Experts Consider Role of Media in Trump Era

Posted Feb 12 2017

SIPA’s specialization in Technology, Media, and Communications considered this question at a February 7 panel discussion among Karen Attiah MIA ’12, global opinions editor at the Washington Post; Katrina vanden Heuvel, editor and publisher of the Nation; and Marcus Mrowka, assistant to the president for strategic communications at the American Federation of Teachers. Anya Schiffrin, director of the TMAC program, served as moderator.

Although the media climate has changed dramatically since Donald Trump was elected president, the panelists suggested that nothing is completely new. Attiah cited the Nixon years as a previous example of a time when the government also withheld truth and the media worked hard to expose it.

Each panelist offered key insights on how he or she believed the media should disseminate facts and critical analysis of current events and policymaking.

“The Trump administration wants to delegitimize, perhaps dismantle, or even destroy the media,” said Attiah.

This is especially worrisome, she explained, because a “structural hollowing out” of the media had begun in recent years, as newsrooms were gutted and the line between news and entertainment became increasingly blurred. The result, she said, was that broadcast news provided only shallow coverage of actual issues.

Attiah articulated some of the thoughts journalists are thinking today. Media professionals, she said, are trying to avoid being overly emotional as they react to the daily flow of tweets, executive orders, confirmation hearings, and more. They are also working hard to connect with the public as citizens’ political engagement grows stronger.

Mrowka said he was heartened by seeing people across the country voice opinions on what the future of U.S. public education might look like with Betsy DeVos as the federal secretary of education.

“We’re seeing parents, groups who normally stand on the sidelines,” he said. “Something was unleashed in that nomination that we’re going to try to take advantage of.”

The Nation, said vanden Heuvel, is exploring ways to engage Americans on a wide range of topics. Among other things, the magazine’s journalists will visit Youngstown, Ohio, on a listening tour. It also will be introducing a culture beat.

Vandel Heuvel said that social media matters, noting that Trump’s tweets have often allowed him to “win the morning” — meaning that he dominates media professionals’ time and resources as they rush to cover the president’s posts.
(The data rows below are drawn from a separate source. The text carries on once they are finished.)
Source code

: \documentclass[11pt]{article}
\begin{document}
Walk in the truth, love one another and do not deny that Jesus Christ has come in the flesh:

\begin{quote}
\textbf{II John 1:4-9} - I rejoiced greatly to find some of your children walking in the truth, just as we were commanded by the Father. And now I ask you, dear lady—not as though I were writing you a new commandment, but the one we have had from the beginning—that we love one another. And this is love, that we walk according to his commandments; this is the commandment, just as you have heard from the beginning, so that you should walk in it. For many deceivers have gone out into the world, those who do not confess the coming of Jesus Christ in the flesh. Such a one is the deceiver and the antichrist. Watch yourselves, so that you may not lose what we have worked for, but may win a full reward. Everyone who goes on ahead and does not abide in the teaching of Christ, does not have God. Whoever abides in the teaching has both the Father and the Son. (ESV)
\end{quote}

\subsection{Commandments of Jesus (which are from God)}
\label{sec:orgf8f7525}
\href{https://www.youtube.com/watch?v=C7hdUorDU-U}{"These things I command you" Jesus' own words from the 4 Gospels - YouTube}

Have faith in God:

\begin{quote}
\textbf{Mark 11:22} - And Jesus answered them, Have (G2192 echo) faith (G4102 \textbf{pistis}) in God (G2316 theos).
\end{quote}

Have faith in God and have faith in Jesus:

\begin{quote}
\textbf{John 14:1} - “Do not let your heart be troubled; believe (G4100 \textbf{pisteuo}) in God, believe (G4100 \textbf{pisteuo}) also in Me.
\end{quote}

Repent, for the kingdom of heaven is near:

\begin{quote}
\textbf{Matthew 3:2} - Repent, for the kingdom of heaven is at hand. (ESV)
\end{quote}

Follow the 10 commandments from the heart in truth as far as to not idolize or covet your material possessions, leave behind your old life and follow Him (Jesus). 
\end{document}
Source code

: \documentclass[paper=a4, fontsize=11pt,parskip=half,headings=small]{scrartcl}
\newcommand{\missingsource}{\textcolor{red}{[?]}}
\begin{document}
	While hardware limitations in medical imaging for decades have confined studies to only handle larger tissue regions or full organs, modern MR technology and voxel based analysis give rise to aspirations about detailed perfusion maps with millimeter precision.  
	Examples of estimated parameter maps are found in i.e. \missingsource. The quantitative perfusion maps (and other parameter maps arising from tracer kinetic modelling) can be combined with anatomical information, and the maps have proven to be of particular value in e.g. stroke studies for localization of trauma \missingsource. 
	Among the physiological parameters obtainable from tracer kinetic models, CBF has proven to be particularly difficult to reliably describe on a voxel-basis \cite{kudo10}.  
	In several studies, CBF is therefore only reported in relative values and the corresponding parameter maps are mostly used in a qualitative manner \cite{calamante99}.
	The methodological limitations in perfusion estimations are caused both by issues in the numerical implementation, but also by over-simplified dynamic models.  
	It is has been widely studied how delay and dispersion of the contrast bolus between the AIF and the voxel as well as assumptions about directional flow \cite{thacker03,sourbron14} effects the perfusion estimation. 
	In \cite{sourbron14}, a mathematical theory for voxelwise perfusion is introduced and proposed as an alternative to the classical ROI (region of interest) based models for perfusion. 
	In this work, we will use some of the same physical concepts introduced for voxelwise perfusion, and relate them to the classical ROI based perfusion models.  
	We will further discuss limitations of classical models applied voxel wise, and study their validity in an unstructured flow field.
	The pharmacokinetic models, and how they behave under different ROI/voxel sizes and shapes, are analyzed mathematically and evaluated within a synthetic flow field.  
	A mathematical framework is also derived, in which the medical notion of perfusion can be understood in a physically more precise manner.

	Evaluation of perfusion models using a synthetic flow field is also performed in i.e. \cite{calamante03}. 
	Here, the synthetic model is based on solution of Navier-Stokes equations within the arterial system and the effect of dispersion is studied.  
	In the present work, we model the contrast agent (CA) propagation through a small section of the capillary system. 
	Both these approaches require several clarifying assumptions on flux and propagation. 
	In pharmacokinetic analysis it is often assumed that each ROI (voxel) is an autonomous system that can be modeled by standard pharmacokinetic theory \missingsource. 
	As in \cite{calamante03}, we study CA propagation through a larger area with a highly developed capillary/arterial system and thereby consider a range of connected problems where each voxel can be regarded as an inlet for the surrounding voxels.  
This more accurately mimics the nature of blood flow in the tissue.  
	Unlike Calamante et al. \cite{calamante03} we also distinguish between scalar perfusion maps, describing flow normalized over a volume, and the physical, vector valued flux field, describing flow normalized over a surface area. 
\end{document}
But social media can also have a powerful impact on constituencies, she argued, when “aligned with journalistic scrutiny, integrity, satire, and humor.”

“We are not the only gatekeepers of what is important and relevant to people’s day-to-day lives,” Attiah said.

Mrowka agreed, emphasizing the importance of teaching students to think critically and interpret current events. He said he and his colleagues at the AFT are providing support for teachers and students to tell today’s stories in their own words.

The panelists discussed how values are one of the most crucial lenses through which people interpret facts. To reach bigger audiences, Mrowka said, the media will need what he called “entry points”—because people want to receive information from trusted sources, people who share the same values.

According to Attiah and vanden Heuvel, both the Post and the Nation value staff diversity and encourage a range of perspectives. Opinions, furthermore, are clearly labeled, and facts are the heart and foundation of all publications. But they said that additional perspectives and voices are not only welcomed, but needed.

A final theme of the discussion was the importance of quality media coverage at the local level.

Attiah warned that the disintegration of local news outlets over recent years has reduced the ability of people to expose stories in their own communities, and shifts power to large media conglomerates.

Overall, the panelists called for deeper connections between American citizens and the media to better bring out stories reflecting the true diversity of experience in the United States.